Romney spoke to an unspecified number of listeners Sept. 20 on a 15-minute conference call arranged by his campaign. The former Massachusetts governor said he agreed with Israeli Prime Minister Benjamin Netanyahu about the need to establish a “red line” for military action over Iran’s nuclear “capability.”
“For me it is unacceptable to have Iran have the capability of building a nuclear weapon, which they could use in the Middle East or elsewhere,” he said. “For me the red line is nuclear capability.”

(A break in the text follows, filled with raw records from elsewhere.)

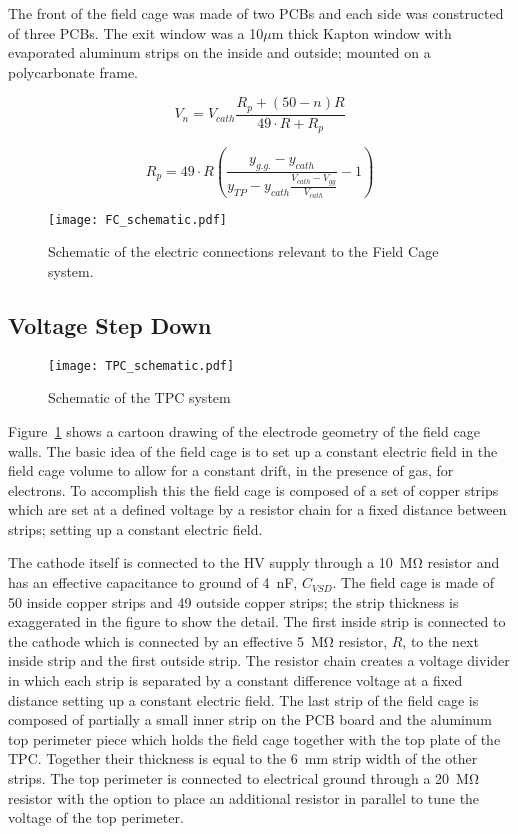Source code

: The front of the field cage was made of two PCBs and each side was constructed of three PCBs. The exit window was a 10$\mu$m thick Kapton window with evaporated aluminum strips on the inside and outside; mounted on a polycarbonate frame.


\begin{equation}
V_n = V_{cath} \frac{R_p + (50 - n)R}{49\cdot R + R_p}
\label{eq:FCstrip}
\end{equation}

\begin{equation}
R_p = 49 \cdot R  \left(\frac{ y_{g.g.} - y_{cath} }{ y_{TP} - y_{cath} \frac{V_{cath} - V_{gg}}{V_{cath}} }- 1 \right)
\label{eq:TP_resistor}
\end{equation}

\begin{figure}[!htb]
\texttt{[image: FC\_schematic.pdf]}
\label{fig:FC_schematic}
\caption{Schematic of the electric connections relevant to the Field Cage system.}
\end{figure}
\subsection{Voltage Step Down}



\begin{figure}[!htb]
\texttt{[image: TPC\_schematic.pdf]}
\caption{Schematic of the TPC system}
\label{fig:TPC_schematic}
\end{figure}

Figure~\ref{fig:FC_schematic} shows a cartoon drawing of the electrode geometry of the field cage walls. The basic idea of the field cage is to set up a constant electric field in the field cage volume to allow for a constant drift, in the presence of gas, for electrons. To accomplish this the field cage is composed of a set of copper strips which are set at a defined voltage by a resistor chain for a fixed distance between strips; setting up a constant electric field. 

The cathode itself is connected to the HV supply through a \SI{10}{\mega\ohm} resistor and has an effective capacitance to ground of \SI{4}{\nano\farad}, $C_{VSD}$. The field cage is made of 50 inside copper strips and 49 outside copper strips; the strip thickness is exaggerated in the figure to show the detail. The first inside strip is connected to the cathode which is connected by an effective \SI{5}{\mega\ohm} resistor, $R$, to the next inside strip and the first outside strip. The resistor chain creates a voltage divider in which each strip is separated by a constant difference voltage at a fixed distance setting up a constant electric field. The last strip of the field cage is composed of partially a small inner strip on the PCB board and the aluminum top perimeter piece which holds the field cage together with the top plate of the TPC. Together their thickness is equal to the \SI{6}{\milli\metre} strip width of the other strips. The top perimeter is connected to electrical ground through a \SI{20}{\mega\ohm} resistor with the option to place an additional resistor in parallel to tune the voltage of the top perimeter. 



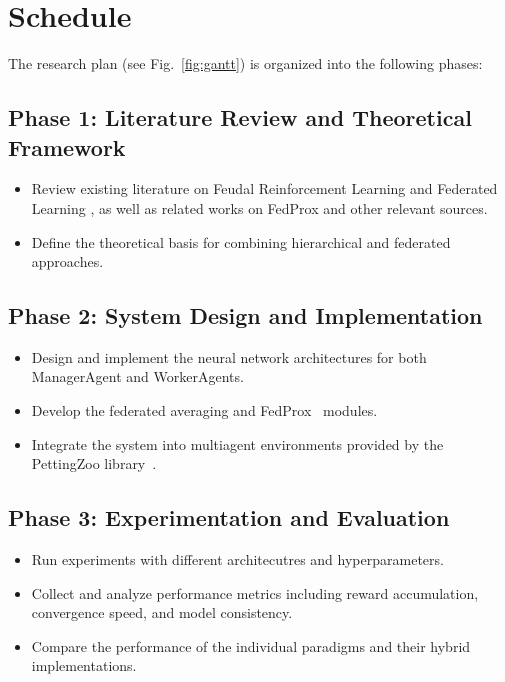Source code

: \documentclass[12pt,a4paper,twoside,openany]{book}
\begin{document}
\section{Schedule}

The research plan (see Fig.~\ref{fig:gantt}) is organized into the following phases:

\subsection*{Phase 1: Literature Review and Theoretical Framework}
\begin{itemize}
    \item Review existing literature on Feudal Reinforcement Learning \cite{Vezhnevets2017} and Federated Learning \cite{McMahan2016}, as well as related works on FedProx \cite{Li2020} and other relevant sources.
    \item Define the theoretical basis for combining hierarchical and federated approaches.
\end{itemize}

\subsection*{Phase 2: System Design and Implementation}
\begin{itemize}
    \item Design and implement the neural network architectures for both ManagerAgent and WorkerAgents.
    \item Develop the federated averaging and FedProx~\cite{Li2020} modules.
    \item Integrate the system into multiagent environments provided by the PettingZoo library~\cite{PettingZoo}.
\end{itemize}

\subsection*{Phase 3: Experimentation and Evaluation}
\begin{itemize}
    \item Run experiments with different architecutres and hyperparameters.
    \item Collect and analyze performance metrics including reward accumulation, convergence speed, and model consistency.
    \item Compare the performance of the individual paradigms and their hybrid implementations.
\end{itemize}
\end{document}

Analysts have pointed out that “capability” is distinct from President Barack Obama’s stated policy, which is to prevent Iran from acquiring a nuclear weapon.
Several minutes later, Romney added, “I guess where those red lines are, I wouldn’t want to go into great detail.”
Romney also called for American support of “voices of dissent and freedom and democracy inside Iran. When demonstrators take to the streets in places like Tehran, Americans should be with them.”
He added: “Ahmadinejad and the diplomats in Iran should be treated like the pariah they are anywhere they go in the world. They should be treated the same way we treated South Africa during apartheid.”
Romney was subtly critical of the Obama administration’s public differences with Netanyahu’s policies on such areas as West Bank settlement-building.
“If perchance there are disagreements…we keep those disagreements to ourselves and in private,” said Romney. Airing them in public “communicates to those who don’t understand us terribly well that…we don’t have a common vision and a common purpose.”
Responding to a question about Medicare, he said his plan would not affect Americans 55 and over, and would offer “greater choices to those under that age.”
Romney said his plan “for the next generation” would ensure that “Medicare benefits are higher for lower-income and middle-income people than they are for higher-income people. In my view, higher-income people should not get as much support from Medicare as do the people who rely upon it — those of modest incomes.”
Among those invited to participate in the call were such organizations as the Orthodox Union, the Orthodox Rabbinical Council of America, the Conservative movement’s Rabbinical Assembly, and the Reform movement’s Central Conference of American Rabbis.
One disappointed listener was Rabbi Bernhard Rosenberg of Congregation Beth-El in Edison, who has been pressing for the formation of a Rabbis for Romney group to counter the Rabbis for Obama list announced earlier this month.
Obama conducted his own conference call with some 1,200 rabbis on Sept. 14. Grant Starrett, coalitions coordinator for Romney for President, declined to say how many participated in Romney’s call.
“I think Romney felt he had to do the same thing Obama did,” said Rosenberg. “Both of them were courtesy calls to the Jewish community around the High Holy Days. I think both of them didn’t shed any new light on any issues. They were just political in nature and left the feeling they should communicate with the Jewish community. There was no insight, and it wasn’t expected.”
The New York Region of the Republican Jewish Coalition will host phone banks each week in the area from now until the election. The first will be held Thursday, Sept. 27, 6:30-8:30 p.m. at the North Brunswick home of David and Claire Rosenthal.